**ASSIGNED TASK**
Only text lines belong in the answer: the lines from the first one in the records through the line with "Merges an object", copied exactly.

[Stored data]
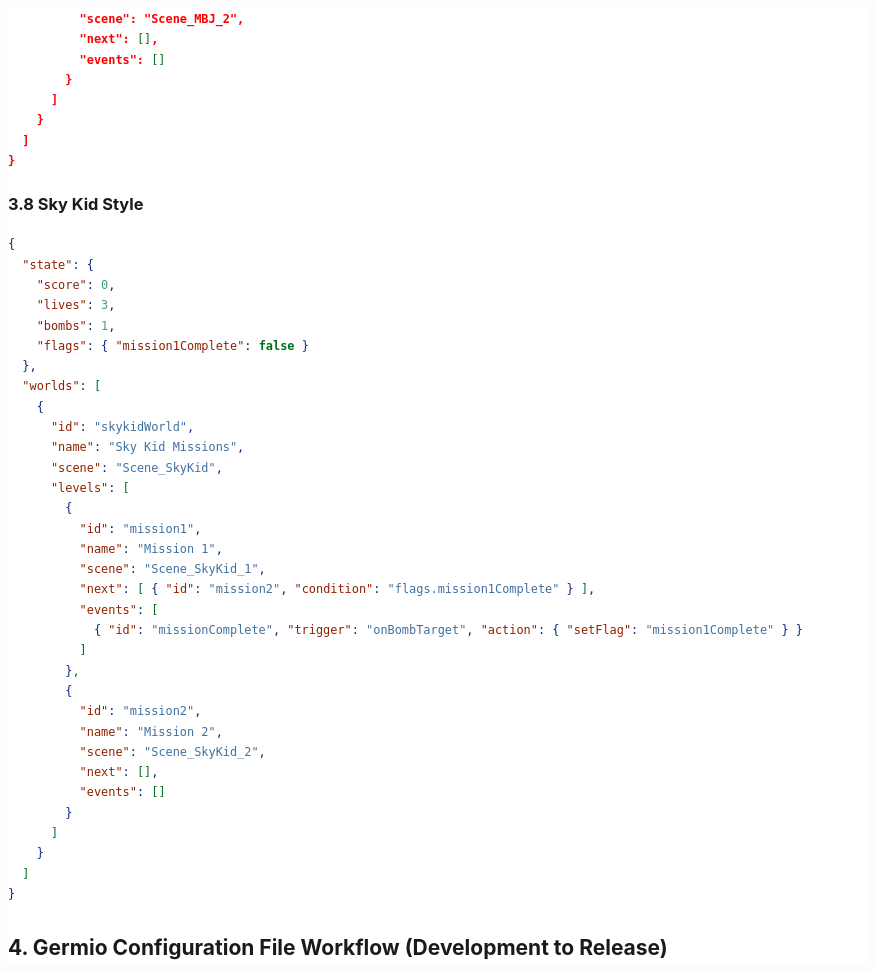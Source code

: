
 ```json
          "scene": "Scene_MBJ_2",
          "next": [],
          "events": []
        }
      ]
    }
  ]
}
```

### 3.8 Sky Kid Style

```json
{
  "state": {
    "score": 0,
    "lives": 3,
    "bombs": 1,
    "flags": { "mission1Complete": false }
  },
  "worlds": [
    {
      "id": "skykidWorld",
      "name": "Sky Kid Missions",
      "scene": "Scene_SkyKid",
      "levels": [
        {
          "id": "mission1",
          "name": "Mission 1",
          "scene": "Scene_SkyKid_1",
          "next": [ { "id": "mission2", "condition": "flags.mission1Complete" } ],
          "events": [
            { "id": "missionComplete", "trigger": "onBombTarget", "action": { "setFlag": "mission1Complete" } }
          ]
        },
        {
          "id": "mission2",
          "name": "Mission 2",
          "scene": "Scene_SkyKid_2",
          "next": [],
          "events": []
        }
      ]
    }
  ]
}
```

## 4. Germio Configuration File Workflow (Development to Release)
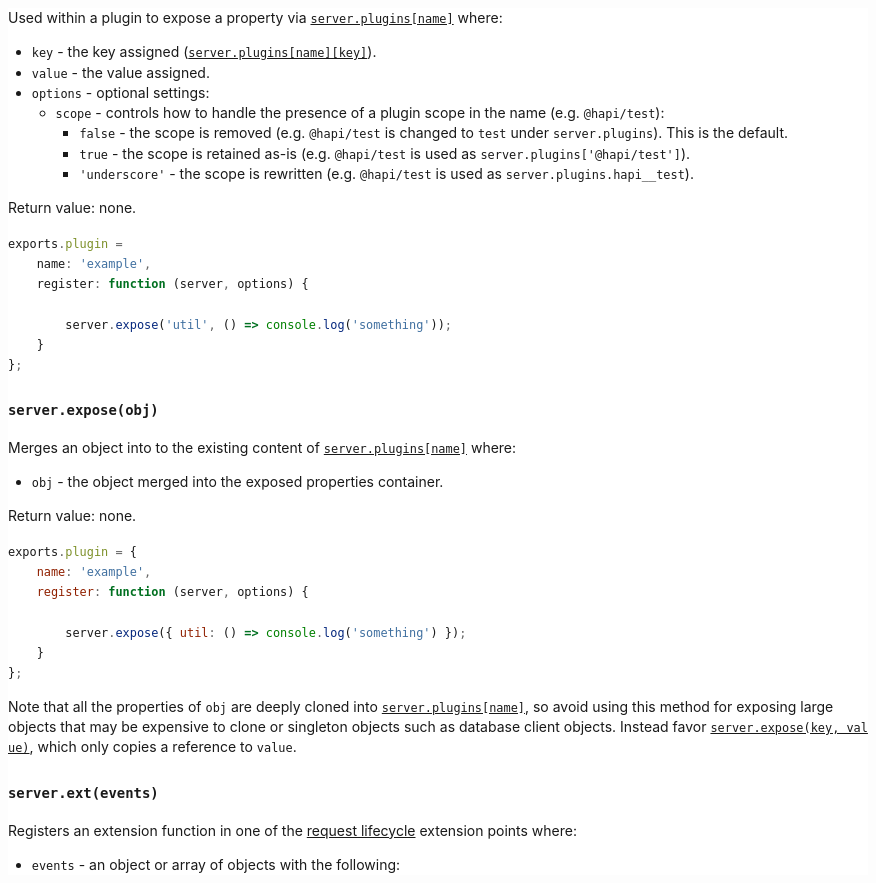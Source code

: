 Used within a plugin to expose a property via [`server.plugins[name]`](#server.plugins) where:

- `key` - the key assigned ([`server.plugins[name][key]`](#server.plugins)).
- `value` - the value assigned.
- `options` - optional settings:
    - `scope` - controls how to handle the presence of a plugin scope in the name (e.g. `@hapi/test`):
        - `false` - the scope is removed (e.g. `@hapi/test` is changed to `test` under `server.plugins`). This is the default.
        - `true` - the scope is retained as-is (e.g. `@hapi/test` is used as `server.plugins['@hapi/test']`).
        - `'underscore'` - the scope is rewritten (e.g. `@hapi/test` is used as `server.plugins.hapi__test`).

Return value: none.

```js
exports.plugin =
    name: 'example',
    register: function (server, options) {

        server.expose('util', () => console.log('something'));
    }
};
```

### <a name="server.expose.obj()" /> `server.expose(obj)`

Merges an object into to the existing content of [`server.plugins[name]`](#server.plugins) where:

- `obj` - the object merged into the exposed properties container.

Return value: none.

```js
exports.plugin = {
    name: 'example',
    register: function (server, options) {

        server.expose({ util: () => console.log('something') });
    }
};
```

Note that all the properties of `obj` are deeply cloned into [`server.plugins[name]`](#server.plugins),
so avoid using this method for exposing large objects that may be expensive to clone or singleton
objects such as database client objects. Instead favor [`server.expose(key, value)`](#server.expose()),
which only copies a reference to `value`.

### <a name="server.ext()" /> `server.ext(events)`

Registers an extension function in one of the [request lifecycle](#request-lifecycle) extension
points where:

- `events` - an object or array of objects with the following:
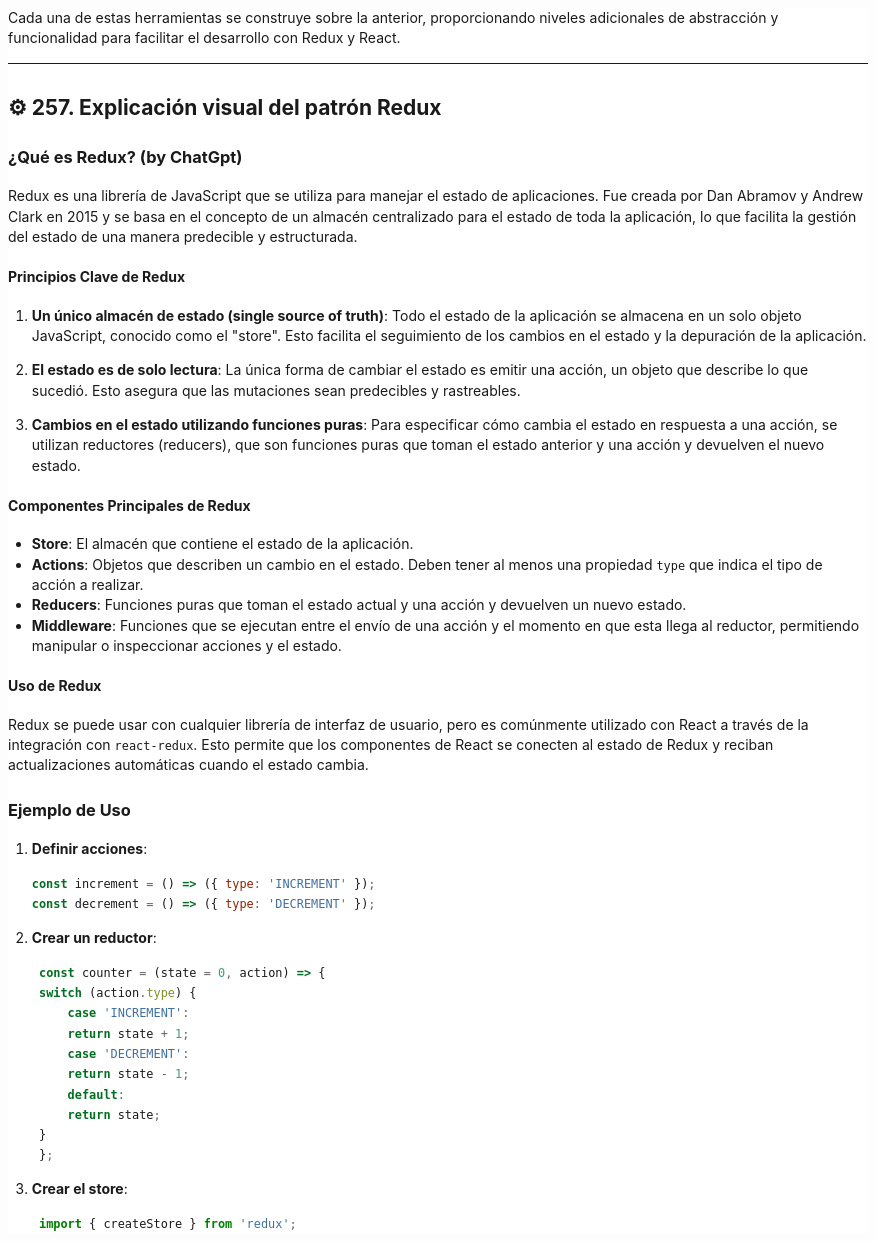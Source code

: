 Cada una de estas herramientas se construye sobre la anterior, proporcionando niveles adicionales de abstracción y funcionalidad para facilitar el desarrollo con Redux y React.


---

## ⚙️ 257. Explicación visual del patrón Redux

### ¿Qué es Redux? (by ChatGpt)

Redux es una librería de JavaScript que se utiliza para manejar el estado de aplicaciones. Fue creada por Dan Abramov y Andrew Clark en 2015 y se basa en el concepto de un almacén centralizado para el estado de toda la aplicación, lo que facilita la gestión del estado de una manera predecible y estructurada.

#### Principios Clave de Redux

1. **Un único almacén de estado (single source of truth)**:
   Todo el estado de la aplicación se almacena en un solo objeto JavaScript, conocido como el "store". Esto facilita el seguimiento de los cambios en el estado y la depuración de la aplicación.

2. **El estado es de solo lectura**:
   La única forma de cambiar el estado es emitir una acción, un objeto que describe lo que sucedió. Esto asegura que las mutaciones sean predecibles y rastreables.

3. **Cambios en el estado utilizando funciones puras**:
   Para especificar cómo cambia el estado en respuesta a una acción, se utilizan reductores (reducers), que son funciones puras que toman el estado anterior y una acción y devuelven el nuevo estado.

#### Componentes Principales de Redux

- **Store**: El almacén que contiene el estado de la aplicación.
- **Actions**: Objetos que describen un cambio en el estado. Deben tener al menos una propiedad `type` que indica el tipo de acción a realizar.
- **Reducers**: Funciones puras que toman el estado actual y una acción y devuelven un nuevo estado.
- **Middleware**: Funciones que se ejecutan entre el envío de una acción y el momento en que esta llega al reductor, permitiendo manipular o inspeccionar acciones y el estado.

#### Uso de Redux
Redux se puede usar con cualquier librería de interfaz de usuario, pero es comúnmente utilizado con React a través de la integración con `react-redux`. Esto permite que los componentes de React se conecten al estado de Redux y reciban actualizaciones automáticas cuando el estado cambia.

### Ejemplo de Uso

1. **Definir acciones**:
   ```javascript
   const increment = () => ({ type: 'INCREMENT' });
   const decrement = () => ({ type: 'DECREMENT' });
   ```
2. **Crear un reductor**:
   ```javascript
    const counter = (state = 0, action) => {
    switch (action.type) {
        case 'INCREMENT':
        return state + 1;
        case 'DECREMENT':
        return state - 1;
        default:
        return state;
    }
    };
   ```
3. **Crear el store**:
   ```javascript
    import { createStore } from 'redux';
   ```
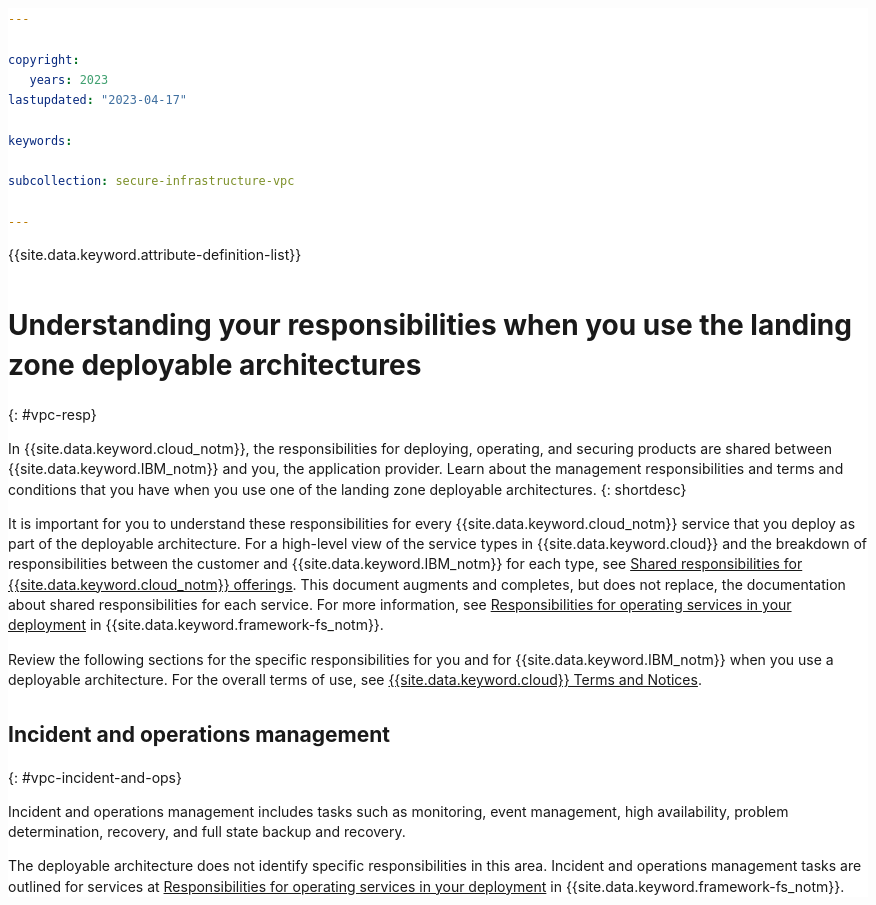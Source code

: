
 ```yaml
---

copyright:
   years: 2023
lastupdated: "2023-04-17"

keywords:

subcollection: secure-infrastructure-vpc

---
```


{{site.data.keyword.attribute-definition-list}}

# Understanding your responsibilities when you use the landing zone deployable architectures
{: #vpc-resp}

In {{site.data.keyword.cloud_notm}}, the responsibilities for deploying, operating, and securing products are shared between {{site.data.keyword.IBM_notm}} and you, the application provider. Learn about the management responsibilities and terms and conditions that you have when you use one of the landing zone deployable architectures.
{: shortdesc}

It is important for you to understand these responsibilities for every {{site.data.keyword.cloud_notm}} service that you deploy as part of the deployable architecture. For a high-level view of the service types in {{site.data.keyword.cloud}} and the breakdown of responsibilities between the customer and {{site.data.keyword.IBM_notm}} for each type, see [Shared responsibilities for {{site.data.keyword.cloud_notm}} offerings](/docs/overview?topic=overview-shared-responsibilities). This document augments and completes, but does not replace, the documentation about shared responsibilities for each service. For more information, see [Responsibilities for operating services in your deployment](/docs/framework-financial-services?topic=framework-financial-services-shared-responsibilities) in {{site.data.keyword.framework-fs_notm}}.

Review the following sections for the specific responsibilities for you and for {{site.data.keyword.IBM_notm}} when you use a deployable architecture. For the overall terms of use, see [{{site.data.keyword.cloud}} Terms and Notices](/docs/overview/terms-of-use?topic=overview-terms).



## Incident and operations management
{: #vpc-incident-and-ops}




Incident and operations management includes tasks such as monitoring, event management, high availability, problem determination, recovery, and full state backup and recovery.

The deployable architecture does not identify specific responsibilities in this area. Incident and operations management tasks are outlined for services at [Responsibilities for operating services in your deployment](/docs/framework-financial-services?topic=framework-financial-services-shared-responsibilities) in {{site.data.keyword.framework-fs_notm}}.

**WRITTEN SOLUTION**
Source code

:
 ```json
          "scene": "Scene_MBJ_2",
          "next": [],
          "events": []
        }
      ]
    }
  ]
}
```

### 3.8 Sky Kid Style

```json
{
  "state": {
    "score": 0,
    "lives": 3,
    "bombs": 1,
    "flags": { "mission1Complete": false }
  },
  "worlds": [
    {
      "id": "skykidWorld",
      "name": "Sky Kid Missions",
      "scene": "Scene_SkyKid",
      "levels": [
        {
          "id": "mission1",
          "name": "Mission 1",
          "scene": "Scene_SkyKid_1",
          "next": [ { "id": "mission2", "condition": "flags.mission1Complete" } ],
          "events": [
            { "id": "missionComplete", "trigger": "onBombTarget", "action": { "setFlag": "mission1Complete" } }
          ]
        },
        {
          "id": "mission2",
          "name": "Mission 2",
          "scene": "Scene_SkyKid_2",
          "next": [],
          "events": []
        }
      ]
    }
  ]
}
```

## 4. Germio Configuration File Workflow (Development to Release)
Source code

: Used within a plugin to expose a property via [`server.plugins[name]`](#server.plugins) where:

- `key` - the key assigned ([`server.plugins[name][key]`](#server.plugins)).
- `value` - the value assigned.
- `options` - optional settings:
    - `scope` - controls how to handle the presence of a plugin scope in the name (e.g. `@hapi/test`):
        - `false` - the scope is removed (e.g. `@hapi/test` is changed to `test` under `server.plugins`). This is the default.
        - `true` - the scope is retained as-is (e.g. `@hapi/test` is used as `server.plugins['@hapi/test']`).
        - `'underscore'` - the scope is rewritten (e.g. `@hapi/test` is used as `server.plugins.hapi__test`).

Return value: none.

```js
exports.plugin =
    name: 'example',
    register: function (server, options) {

        server.expose('util', () => console.log('something'));
    }
};
```

### <a name="server.expose.obj()" /> `server.expose(obj)`

Merges an object into to the existing content of [`server.plugins[name]`](#server.plugins) where:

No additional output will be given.